§ PROBLEM REQUIREMENTS:
From the records, return each line that has the word "WantedBy" in it.

****************

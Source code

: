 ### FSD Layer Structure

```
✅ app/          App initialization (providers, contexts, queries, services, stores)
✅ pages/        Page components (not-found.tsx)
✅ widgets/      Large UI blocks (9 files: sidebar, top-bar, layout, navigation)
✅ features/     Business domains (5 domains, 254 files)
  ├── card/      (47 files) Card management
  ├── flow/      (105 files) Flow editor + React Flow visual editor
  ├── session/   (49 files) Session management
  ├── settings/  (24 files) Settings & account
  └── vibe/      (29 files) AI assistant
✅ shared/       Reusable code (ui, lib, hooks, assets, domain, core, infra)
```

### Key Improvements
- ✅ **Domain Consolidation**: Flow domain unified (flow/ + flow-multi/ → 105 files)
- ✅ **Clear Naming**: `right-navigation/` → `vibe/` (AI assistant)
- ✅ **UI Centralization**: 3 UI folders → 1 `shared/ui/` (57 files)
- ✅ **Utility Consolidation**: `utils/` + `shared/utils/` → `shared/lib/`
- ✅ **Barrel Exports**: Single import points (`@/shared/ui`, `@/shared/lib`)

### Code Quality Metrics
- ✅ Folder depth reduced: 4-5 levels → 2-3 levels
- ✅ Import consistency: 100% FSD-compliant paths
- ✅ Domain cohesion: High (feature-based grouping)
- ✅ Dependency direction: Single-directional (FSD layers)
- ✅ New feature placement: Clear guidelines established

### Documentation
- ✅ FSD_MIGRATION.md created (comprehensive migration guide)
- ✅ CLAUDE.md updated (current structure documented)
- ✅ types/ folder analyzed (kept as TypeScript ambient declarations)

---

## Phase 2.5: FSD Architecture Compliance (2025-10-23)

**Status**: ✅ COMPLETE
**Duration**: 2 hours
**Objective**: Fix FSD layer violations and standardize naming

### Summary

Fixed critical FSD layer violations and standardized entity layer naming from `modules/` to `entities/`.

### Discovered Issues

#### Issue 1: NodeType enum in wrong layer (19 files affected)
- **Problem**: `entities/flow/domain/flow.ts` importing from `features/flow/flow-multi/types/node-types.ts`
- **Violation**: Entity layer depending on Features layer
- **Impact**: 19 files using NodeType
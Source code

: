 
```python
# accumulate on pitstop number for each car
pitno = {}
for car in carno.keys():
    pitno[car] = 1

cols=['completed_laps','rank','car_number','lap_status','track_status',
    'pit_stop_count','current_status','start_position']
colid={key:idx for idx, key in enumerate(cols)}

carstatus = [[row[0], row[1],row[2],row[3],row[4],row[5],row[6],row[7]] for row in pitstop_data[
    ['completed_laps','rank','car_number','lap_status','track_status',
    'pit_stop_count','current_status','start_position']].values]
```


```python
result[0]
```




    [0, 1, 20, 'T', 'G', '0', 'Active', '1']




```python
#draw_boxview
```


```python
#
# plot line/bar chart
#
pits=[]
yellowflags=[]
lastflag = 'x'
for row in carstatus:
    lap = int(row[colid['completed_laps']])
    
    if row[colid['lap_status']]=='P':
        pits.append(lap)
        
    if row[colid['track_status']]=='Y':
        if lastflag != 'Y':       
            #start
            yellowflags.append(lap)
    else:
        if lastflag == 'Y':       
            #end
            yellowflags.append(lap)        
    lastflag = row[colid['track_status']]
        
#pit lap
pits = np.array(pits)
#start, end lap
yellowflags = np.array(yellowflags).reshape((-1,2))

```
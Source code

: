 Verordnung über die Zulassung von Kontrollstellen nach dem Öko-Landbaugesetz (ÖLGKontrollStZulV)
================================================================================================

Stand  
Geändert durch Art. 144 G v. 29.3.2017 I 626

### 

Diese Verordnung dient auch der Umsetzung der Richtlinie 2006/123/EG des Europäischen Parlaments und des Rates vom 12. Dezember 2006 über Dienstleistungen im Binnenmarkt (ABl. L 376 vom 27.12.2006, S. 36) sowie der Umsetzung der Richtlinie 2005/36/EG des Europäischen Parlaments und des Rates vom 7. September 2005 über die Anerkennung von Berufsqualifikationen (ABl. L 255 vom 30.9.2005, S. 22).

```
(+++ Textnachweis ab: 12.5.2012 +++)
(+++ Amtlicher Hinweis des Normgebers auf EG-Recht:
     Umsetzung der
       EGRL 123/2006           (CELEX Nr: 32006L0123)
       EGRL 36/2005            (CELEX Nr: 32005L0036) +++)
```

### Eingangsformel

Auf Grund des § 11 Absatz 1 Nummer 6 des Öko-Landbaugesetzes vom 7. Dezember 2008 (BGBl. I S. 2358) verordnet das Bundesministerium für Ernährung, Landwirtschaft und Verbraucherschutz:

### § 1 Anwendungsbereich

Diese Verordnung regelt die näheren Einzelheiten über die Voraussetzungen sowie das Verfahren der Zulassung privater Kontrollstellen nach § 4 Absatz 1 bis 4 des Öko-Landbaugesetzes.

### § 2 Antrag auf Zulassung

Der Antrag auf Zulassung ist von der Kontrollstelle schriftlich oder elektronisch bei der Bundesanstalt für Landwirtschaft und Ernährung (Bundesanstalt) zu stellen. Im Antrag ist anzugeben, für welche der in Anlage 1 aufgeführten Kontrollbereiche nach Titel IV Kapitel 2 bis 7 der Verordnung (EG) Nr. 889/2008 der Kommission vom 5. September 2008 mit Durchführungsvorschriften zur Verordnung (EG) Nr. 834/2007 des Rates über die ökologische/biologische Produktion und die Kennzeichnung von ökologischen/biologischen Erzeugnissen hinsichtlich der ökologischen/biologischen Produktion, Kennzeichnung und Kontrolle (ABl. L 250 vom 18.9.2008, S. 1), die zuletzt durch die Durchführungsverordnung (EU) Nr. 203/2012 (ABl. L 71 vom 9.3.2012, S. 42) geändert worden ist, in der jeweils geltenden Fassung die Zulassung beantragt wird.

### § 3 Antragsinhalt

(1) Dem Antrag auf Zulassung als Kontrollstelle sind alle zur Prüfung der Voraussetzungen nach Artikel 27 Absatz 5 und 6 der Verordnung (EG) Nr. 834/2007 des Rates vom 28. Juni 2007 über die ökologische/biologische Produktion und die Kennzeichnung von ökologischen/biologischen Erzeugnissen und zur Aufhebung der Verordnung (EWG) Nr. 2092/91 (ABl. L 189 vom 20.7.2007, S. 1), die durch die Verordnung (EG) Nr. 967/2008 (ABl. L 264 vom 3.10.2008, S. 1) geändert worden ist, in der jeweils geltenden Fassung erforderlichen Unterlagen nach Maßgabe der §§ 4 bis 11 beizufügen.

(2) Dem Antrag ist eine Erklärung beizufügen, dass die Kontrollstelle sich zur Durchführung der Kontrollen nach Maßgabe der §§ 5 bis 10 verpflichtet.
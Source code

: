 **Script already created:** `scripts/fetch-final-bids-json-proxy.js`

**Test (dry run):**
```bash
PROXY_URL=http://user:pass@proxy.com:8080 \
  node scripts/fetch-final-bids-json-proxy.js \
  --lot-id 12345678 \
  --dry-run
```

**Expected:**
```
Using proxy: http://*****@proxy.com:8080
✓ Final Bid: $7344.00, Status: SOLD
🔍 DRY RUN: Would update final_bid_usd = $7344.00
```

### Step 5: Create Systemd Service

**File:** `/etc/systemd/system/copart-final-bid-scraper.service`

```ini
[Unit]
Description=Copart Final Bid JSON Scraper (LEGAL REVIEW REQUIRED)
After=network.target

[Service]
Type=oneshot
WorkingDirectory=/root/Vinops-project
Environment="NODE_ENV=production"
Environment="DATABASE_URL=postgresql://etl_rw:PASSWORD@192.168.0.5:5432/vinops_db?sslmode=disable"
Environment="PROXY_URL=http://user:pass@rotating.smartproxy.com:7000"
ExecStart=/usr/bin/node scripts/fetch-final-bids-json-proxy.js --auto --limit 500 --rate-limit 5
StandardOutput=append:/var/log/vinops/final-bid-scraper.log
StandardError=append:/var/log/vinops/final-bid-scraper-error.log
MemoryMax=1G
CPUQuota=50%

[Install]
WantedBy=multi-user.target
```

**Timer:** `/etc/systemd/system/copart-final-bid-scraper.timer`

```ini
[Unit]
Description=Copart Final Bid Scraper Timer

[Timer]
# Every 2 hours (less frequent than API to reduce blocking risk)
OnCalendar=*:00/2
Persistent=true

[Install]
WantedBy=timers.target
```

****************

§ ANSWER:
WantedBy=multi-user.target
WantedBy=timers.target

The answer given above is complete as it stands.